-- Rendered images with source text --
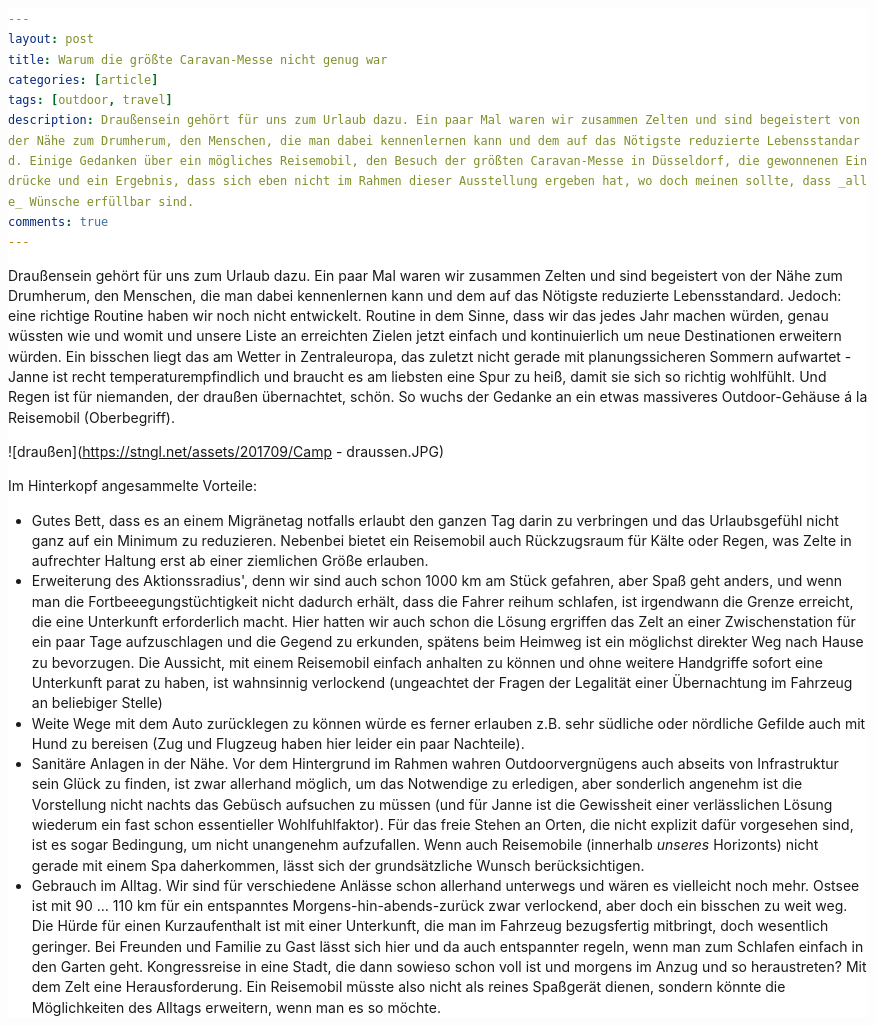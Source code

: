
 ```yaml
---
layout: post
title: Warum die größte Caravan-Messe nicht genug war
categories: [article]
tags: [outdoor, travel]
description: Draußensein gehört für uns zum Urlaub dazu. Ein paar Mal waren wir zusammen Zelten und sind begeistert von der Nähe zum Drumherum, den Menschen, die man dabei kennenlernen kann und dem auf das Nötigste reduzierte Lebensstandard. Einige Gedanken über ein mögliches Reisemobil, den Besuch der größten Caravan-Messe in Düsseldorf, die gewonnenen Eindrücke und ein Ergebnis, dass sich eben nicht im Rahmen dieser Ausstellung ergeben hat, wo doch meinen sollte, dass _alle_ Wünsche erfüllbar sind.
comments: true
---
```


Draußensein gehört für uns zum Urlaub dazu. Ein paar Mal waren wir zusammen Zelten und sind begeistert von der Nähe zum Drumherum, den Menschen, die man dabei kennenlernen kann und dem auf das Nötigste reduzierte Lebensstandard. Jedoch: eine richtige Routine haben wir noch nicht entwickelt. Routine in dem Sinne, dass wir das jedes Jahr machen würden, genau wüssten wie und womit und unsere Liste an erreichten Zielen jetzt einfach und kontinuierlich um neue Destinationen erweitern würden. Ein bisschen liegt das am Wetter in Zentraleuropa, das zuletzt nicht gerade mit planungssicheren Sommern aufwartet - Janne ist recht temperaturempfindlich und braucht es am liebsten eine Spur zu heiß, damit sie sich so richtig wohlfühlt. Und Regen ist für niemanden, der draußen übernachtet, schön. So wuchs der Gedanke an ein etwas massiveres Outdoor-Gehäuse á la Reisemobil (Oberbegriff).

![draußen](https://stngl.net/assets/201709/Camp - draussen.JPG)

Im Hinterkopf angesammelte Vorteile:
  * Gutes Bett, dass es an einem Migränetag notfalls erlaubt den ganzen Tag darin zu verbringen und das Urlaubsgefühl nicht ganz auf ein Minimum zu reduzieren. Nebenbei bietet ein Reisemobil auch Rückzugsraum für Kälte oder Regen, was Zelte in aufrechter Haltung erst ab einer ziemlichen Größe erlauben.
  * Erweiterung des Aktionssradius', denn wir sind auch schon 1000 km am Stück gefahren, aber Spaß geht anders, und wenn man die Fortbeeegungstüchtigkeit nicht dadurch erhält, dass die Fahrer reihum schlafen, ist irgendwann die Grenze erreicht, die eine Unterkunft erforderlich macht. Hier hatten wir auch schon die Lösung ergriffen das Zelt an einer Zwischenstation für ein paar Tage aufzuschlagen und die Gegend zu erkunden, spätens beim Heimweg ist ein möglichst direkter Weg nach Hause zu bevorzugen. Die Aussicht, mit einem Reisemobil einfach anhalten zu können und ohne weitere Handgriffe sofort eine Unterkunft parat zu haben, ist wahnsinnig verlockend (ungeachtet der Fragen der Legalität einer Übernachtung im Fahrzeug an beliebiger Stelle)
  * Weite Wege mit dem Auto zurücklegen zu können würde es ferner erlauben z.B. sehr südliche oder nördliche Gefilde auch mit Hund zu bereisen (Zug und Flugzeug haben hier leider ein paar Nachteile).
  * Sanitäre Anlagen in der Nähe. Vor dem Hintergrund im Rahmen wahren Outdoorvergnügens auch abseits von Infrastruktur sein Glück zu finden, ist zwar allerhand möglich, um das Notwendige zu erledigen, aber sonderlich angenehm ist die Vorstellung nicht nachts das Gebüsch aufsuchen zu müssen (und für Janne ist die Gewissheit einer verlässlichen Lösung wiederum ein fast schon essentieller Wohlfuhlfaktor). Für das freie Stehen an Orten, die nicht explizit dafür vorgesehen sind, ist es sogar Bedingung, um nicht unangenehm aufzufallen. Wenn auch Reisemobile (innerhalb _unseres_ Horizonts) nicht gerade mit einem Spa daherkommen, lässt sich der grundsätzliche Wunsch berücksichtigen.
  * Gebrauch im Alltag. Wir sind für verschiedene Anlässe schon allerhand unterwegs und wären es vielleicht noch mehr. Ostsee ist mit 90 … 110 km für ein entspanntes Morgens-hin-abends-zurück zwar verlockend, aber doch ein bisschen zu weit weg. Die Hürde für einen Kurzaufenthalt ist mit einer Unterkunft, die man im Fahrzeug bezugsfertig mitbringt, doch wesentlich geringer. Bei Freunden und Familie zu Gast lässt sich hier und da auch entspannter regeln, wenn man zum Schlafen einfach in den Garten geht. Kongressreise in eine Stadt, die dann sowieso schon voll ist und morgens im Anzug und so heraustreten? Mit dem Zelt eine Herausforderung. Ein Reisemobil müsste also nicht als reines Spaßgerät dienen, sondern könnte die Möglichkeiten des Alltags erweitern, wenn man es so möchte.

-- DESCRIPTION OF THE TASK --
Restate the data above exactly, stripping out each image.

-- RESULT OF THIS EXERCISE --
Source code

:
 ```yaml
---
layout: post
title: Warum die größte Caravan-Messe nicht genug war
categories: [article]
tags: [outdoor, travel]
description: Draußensein gehört für uns zum Urlaub dazu. Ein paar Mal waren wir zusammen Zelten und sind begeistert von der Nähe zum Drumherum, den Menschen, die man dabei kennenlernen kann und dem auf das Nötigste reduzierte Lebensstandard. Einige Gedanken über ein mögliches Reisemobil, den Besuch der größten Caravan-Messe in Düsseldorf, die gewonnenen Eindrücke und ein Ergebnis, dass sich eben nicht im Rahmen dieser Ausstellung ergeben hat, wo doch meinen sollte, dass _alle_ Wünsche erfüllbar sind.
comments: true
---
```


Draußensein gehört für uns zum Urlaub dazu. Ein paar Mal waren wir zusammen Zelten und sind begeistert von der Nähe zum Drumherum, den Menschen, die man dabei kennenlernen kann und dem auf das Nötigste reduzierte Lebensstandard. Jedoch: eine richtige Routine haben wir noch nicht entwickelt. Routine in dem Sinne, dass wir das jedes Jahr machen würden, genau wüssten wie und womit und unsere Liste an erreichten Zielen jetzt einfach und kontinuierlich um neue Destinationen erweitern würden. Ein bisschen liegt das am Wetter in Zentraleuropa, das zuletzt nicht gerade mit planungssicheren Sommern aufwartet - Janne ist recht temperaturempfindlich und braucht es am liebsten eine Spur zu heiß, damit sie sich so richtig wohlfühlt. Und Regen ist für niemanden, der draußen übernachtet, schön. So wuchs der Gedanke an ein etwas massiveres Outdoor-Gehäuse á la Reisemobil (Oberbegriff).

![draußen](https://stngl.net/assets/201709/Camp - draussen.JPG)

Im Hinterkopf angesammelte Vorteile:
  * Gutes Bett, dass es an einem Migränetag notfalls erlaubt den ganzen Tag darin zu verbringen und das Urlaubsgefühl nicht ganz auf ein Minimum zu reduzieren. Nebenbei bietet ein Reisemobil auch Rückzugsraum für Kälte oder Regen, was Zelte in aufrechter Haltung erst ab einer ziemlichen Größe erlauben.
  * Erweiterung des Aktionssradius', denn wir sind auch schon 1000 km am Stück gefahren, aber Spaß geht anders, und wenn man die Fortbeeegungstüchtigkeit nicht dadurch erhält, dass die Fahrer reihum schlafen, ist irgendwann die Grenze erreicht, die eine Unterkunft erforderlich macht. Hier hatten wir auch schon die Lösung ergriffen das Zelt an einer Zwischenstation für ein paar Tage aufzuschlagen und die Gegend zu erkunden, spätens beim Heimweg ist ein möglichst direkter Weg nach Hause zu bevorzugen. Die Aussicht, mit einem Reisemobil einfach anhalten zu können und ohne weitere Handgriffe sofort eine Unterkunft parat zu haben, ist wahnsinnig verlockend (ungeachtet der Fragen der Legalität einer Übernachtung im Fahrzeug an beliebiger Stelle)
  * Weite Wege mit dem Auto zurücklegen zu können würde es ferner erlauben z.B. sehr südliche oder nördliche Gefilde auch mit Hund zu bereisen (Zug und Flugzeug haben hier leider ein paar Nachteile).
  * Sanitäre Anlagen in der Nähe. Vor dem Hintergrund im Rahmen wahren Outdoorvergnügens auch abseits von Infrastruktur sein Glück zu finden, ist zwar allerhand möglich, um das Notwendige zu erledigen, aber sonderlich angenehm ist die Vorstellung nicht nachts das Gebüsch aufsuchen zu müssen (und für Janne ist die Gewissheit einer verlässlichen Lösung wiederum ein fast schon essentieller Wohlfuhlfaktor). Für das freie Stehen an Orten, die nicht explizit dafür vorgesehen sind, ist es sogar Bedingung, um nicht unangenehm aufzufallen. Wenn auch Reisemobile (innerhalb _unseres_ Horizonts) nicht gerade mit einem Spa daherkommen, lässt sich der grundsätzliche Wunsch berücksichtigen.
  * Gebrauch im Alltag. Wir sind für verschiedene Anlässe schon allerhand unterwegs und wären es vielleicht noch mehr. Ostsee ist mit 90 … 110 km für ein entspanntes Morgens-hin-abends-zurück zwar verlockend, aber doch ein bisschen zu weit weg. Die Hürde für einen Kurzaufenthalt ist mit einer Unterkunft, die man im Fahrzeug bezugsfertig mitbringt, doch wesentlich geringer. Bei Freunden und Familie zu Gast lässt sich hier und da auch entspannter regeln, wenn man zum Schlafen einfach in den Garten geht. Kongressreise in eine Stadt, die dann sowieso schon voll ist und morgens im Anzug und so heraustreten? Mit dem Zelt eine Herausforderung. Ein Reisemobil müsste also nicht als reines Spaßgerät dienen, sondern könnte die Möglichkeiten des Alltags erweitern, wenn man es so möchte.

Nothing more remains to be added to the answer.